Saturday, 10 May 2014

Harbour Ways by Valerie Poore





Harbour Ways is the sequel to Watery Ways, Valerie Poore's first memoir about living on a barge in Rotterdam's Oude Haven in the Netherlands. This second book tells of the first two years that she owned her own barge, the Vereeniging, and how she converts it from an empty hull into a home. Told with with Valerie's usual tongue-in-cheek humour, Harbour Ways can be read as a stand alone memoir or as the follow on to Watery Ways.





 I can imagine buying an old house and renovating it to bring it back to its former glory. There would be problems found but they could be sorted out by hiring a team of builders and decoraters. I could move into one room and renovate room by room.
What I can't imagine is buying a 104 yr old barge made for carrying cargo and neglected for years and restoring it in a historical harbour by myself.
This is what Valerie Poore did. Her first mistake was to purchase the barge without having it inspected,a bit like buying a house without a survey. On the inspection for insurance purposes after the purchase Val finds she has far more work ahead of her than she had thought.
The first priority was to have a bathroom fitted.This is what Val promised herself after not having one on her rented barge. Wishes don't always come true and a bathroom was one of the last things finished on the barge.
Val is a gutsy and determined woman but at times even she was reduced to a crumbling wreck by the amount of work needing done.  It's a slow process and all work done on a barge takes much longer than you expect it too. The limited space means you can't have that team of builders taking care of things.
The Vereeniging is restored slowly and lovingly and Val learns new skills along the way,like how to plumb in a complete bathroom in a tiny space.
The lovely people of the harbour are always there for help and advice and there's always Koos who I see as something of a dashing Viking sailing out to save the day. Koos was brought up on a barge and knows the waterways like the back of his hand, what a useful person to have around when you live on a barge.

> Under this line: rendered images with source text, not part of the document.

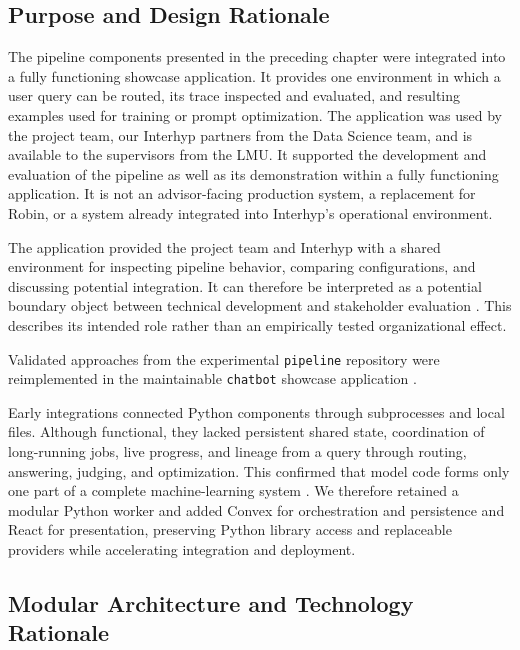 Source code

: \label{sec:chatbot-application}

\subsection{Purpose and Design Rationale}\label{sec:application-purpose}

The pipeline components presented in the preceding chapter were integrated into a fully functioning showcase application. It provides one environment in which a user query can be routed, its trace inspected and evaluated, and resulting examples used for training or prompt optimization. The application was used by the project team, our Interhyp partners from the Data Science team, and is available to the supervisors from the LMU. It supported the development and evaluation of the pipeline as well as its demonstration within a fully functioning application. It is not an advisor-facing production system, a replacement for Robin, or a system already integrated into Interhyp's operational environment.

The application provided the project team and Interhyp with a shared environment for inspecting pipeline behavior, comparing configurations, and discussing potential integration. It can therefore be interpreted as a potential boundary object between technical development and stakeholder evaluation \autocite{star-griesemer}. This describes its intended role rather than an empirically tested organizational effect.

Validated approaches from the experimental \texttt{pipeline} repository were reimplemented in the maintainable \texttt{chatbot} showcase application \autocite{amershi-ml-se}.

Early integrations connected Python components through subprocesses and local files. Although functional, they lacked persistent shared state, coordination of long-running jobs, live progress, and lineage from a query through routing, answering, judging, and optimization. This confirmed that model code forms only one part of a complete machine-learning system \autocite{sculley-technical-debt}. We therefore retained a modular Python worker and added Convex for orchestration and persistence and React for presentation, preserving Python library access and replaceable providers while accelerating integration and deployment.

\subsection{Modular Architecture and Technology Rationale}\label{sec:application-architecture}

In this book we catch up with all the harbour inhabitants or liggers we met in Watery Ways. We go shopping with Val for her plumbing equipment and laugh with her as she uses her best Dutch possible to ask for u-bends and stopcocks. We are with her as she is taught how to steer the barge by herself and sail with her through the waterways.
One thing really scares me about living on a barge. When you buy the book turn to page 104 and have a look at the gangplank you have to walk down to get on the boat when the water is low. It's at a 45deg angle and Val does admit it's very hard to enter and exit. If I am ever lucky enough to visit Val I'll have to make it when the water is high because there would be no way I could ever walk that gangplank.

There's the new addition in this book of Sindy the pup. She is very vocal and very naughty and reminds me of a dog I had who just like Sindy barked constantly in the car and eventually destroys it.
Valerie Poore was born to write comedy,she can see the fun in any situation and it always shows through in her books.

Valerie Poore's books, Watery Ways, African Ways, How to breed Sheep,Geese and English Eccentrics can all be found on Amazon or The Book Depository 
Her YA book The Skipper's Child has just won a silver award in The Wishing Shelf Awards 2013, so many congratulations Val.
All kindle downloads of Val's book are cheaper than a fancy coffee so give yourself a treat.


6 comments:

  1. I m always totally in awe of Val and the work that she undertook. This review sums up her book perfectly :-)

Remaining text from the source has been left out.